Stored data
-=-=-=-=-

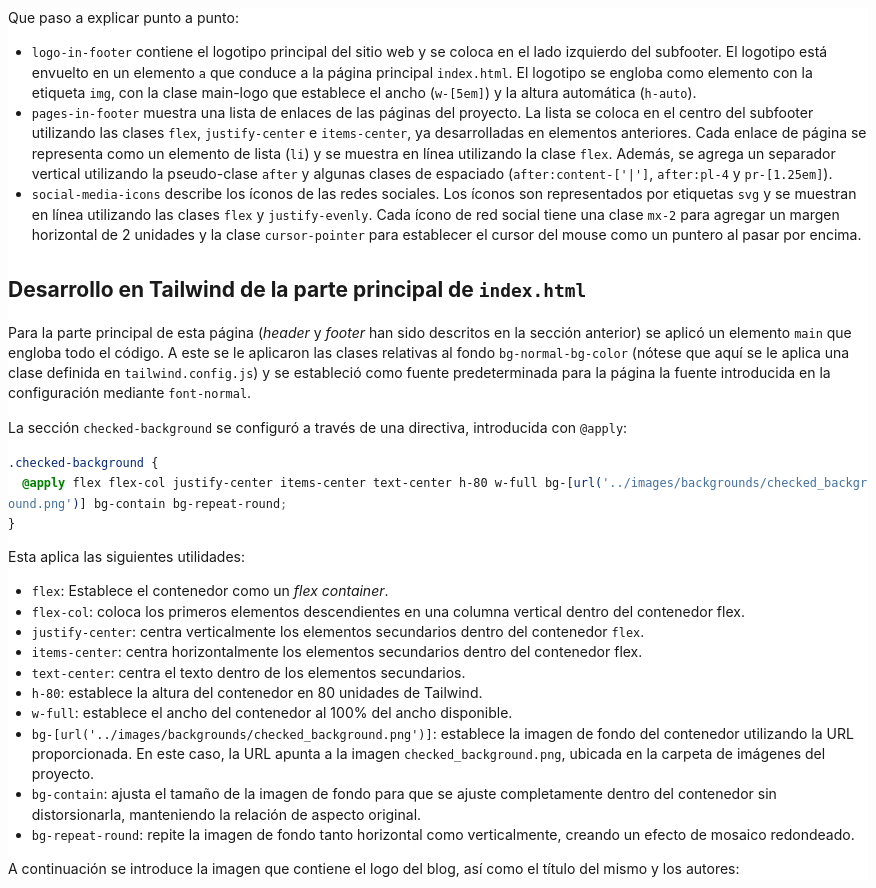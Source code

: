 Que paso a explicar punto a punto:

* `logo-in-footer` contiene el logotipo principal del sitio web y se coloca en el lado izquierdo del subfooter. El logotipo está envuelto en un elemento `a` que conduce a la página principal `index.html`. El logotipo se engloba como elemento con la etiqueta `img`, con la clase main-logo que establece el ancho (`w-[5em]`) y la altura automática (`h-auto`).
* `pages-in-footer` muestra una lista de enlaces de las páginas del proyecto. La lista se coloca en el centro del subfooter utilizando las clases `flex`, `justify-center` e `items-center`, ya desarrolladas en elementos anteriores. Cada enlace de página se representa como un elemento de lista (`li`) y se muestra en línea utilizando la clase `flex`. Además, se agrega un separador vertical utilizando la pseudo-clase `after` y algunas clases de espaciado (`after:content-['|']`, `after:pl-4` y `pr-[1.25em]`).
* `social-media-icons` describe los íconos de las redes sociales. Los íconos son representados por etiquetas `svg` y se muestran en línea utilizando las clases `flex` y `justify-evenly`. Cada ícono de red social tiene una clase `mx-2` para agregar un margen horizontal de 2 unidades y la clase `cursor-pointer` para establecer el cursor del mouse como un puntero al pasar por encima.

## Desarrollo en Tailwind de la parte principal de `index.html`

Para la parte principal de esta página (_header_ y _footer_ han sido descritos en la sección anterior) se aplicó un elemento `main` que engloba todo el código. A este se le aplicaron las clases relativas al fondo `bg-normal-bg-color` (nótese que aquí se le aplica una clase definida en `tailwind.config.js`) y se estableció como fuente predeterminada para la página la fuente introducida en la configuración mediante `font-normal`.

La sección `checked-background` se configuró a través de una directiva, introducida con `@apply`:

```css
.checked-background {
  @apply flex flex-col justify-center items-center text-center h-80 w-full bg-[url('../images/backgrounds/checked_background.png')] bg-contain bg-repeat-round;
}
```

Esta aplica las siguientes utilidades:

* `flex`: Establece el contenedor como un _flex container_.
* `flex-col`: coloca los primeros elementos descendientes en una columna vertical dentro del contenedor flex.
* `justify-center`: centra verticalmente los elementos secundarios dentro del contenedor `flex`.
* `items-center`: centra horizontalmente los elementos secundarios dentro del contenedor flex.
* `text-center`: centra el texto dentro de los elementos secundarios.
* `h-80`: establece la altura del contenedor en 80 unidades de Tailwind.
* `w-full`: establece el ancho del contenedor al 100% del ancho disponible.
* `bg-[url('../images/backgrounds/checked_background.png')]`: establece la imagen de fondo del contenedor utilizando la URL proporcionada. En este caso, la URL apunta a la imagen `checked_background.png`, ubicada en la carpeta de imágenes del proyecto.
* `bg-contain`: ajusta el tamaño de la imagen de fondo para que se ajuste completamente dentro del contenedor sin distorsionarla, manteniendo la relación de aspecto original.
* `bg-repeat-round`: repite la imagen de fondo tanto horizontal como verticalmente, creando un efecto de mosaico redondeado.

A continuación se introduce la imagen que contiene el logo del blog, así como el título del mismo y los autores:


[^1]: La fuente EbGaramond se añadió porque se utilizaba en la portada del proyecto. Al no incluirse la portada en las dos páginas incluidas en esta práctica, no se hizo ningún uso práctico de ella en la elaboración de esta PEC.
[^2]: Nótese que, aunque se describe en este apartado, el código HTML no se encuentra en el archivo `index.html`, sino que es transcluido a través de la dependencia `posthtml-include` a partir del archivo `component.html` mediante la etiqueta `<include>`.
[^3]: Téngase en cuenta que, a pesar de que se describe en este apartado, este código no se encuentra en el archivo `index.html`, sino que es transcluido a través de la dependencia `posthtml-include` a partir del archivo `component2.html` mediante la etiqueta `<include>`.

-=-=-=-=-

**Work order:**
Copy the entries above exactly, but only from the line holding "## Desarrollo en" through the line holding "un _flex container_.", both included.

**Solved problem:**
## Desarrollo en Tailwind de la parte principal de `index.html`

Para la parte principal de esta página (_header_ y _footer_ han sido descritos en la sección anterior) se aplicó un elemento `main` que engloba todo el código. A este se le aplicaron las clases relativas al fondo `bg-normal-bg-color` (nótese que aquí se le aplica una clase definida en `tailwind.config.js`) y se estableció como fuente predeterminada para la página la fuente introducida en la configuración mediante `font-normal`.

La sección `checked-background` se configuró a través de una directiva, introducida con `@apply`:

```css
.checked-background {
  @apply flex flex-col justify-center items-center text-center h-80 w-full bg-[url('../images/backgrounds/checked_background.png')] bg-contain bg-repeat-round;
}
```

Esta aplica las siguientes utilidades:

* `flex`: Establece el contenedor como un _flex container_.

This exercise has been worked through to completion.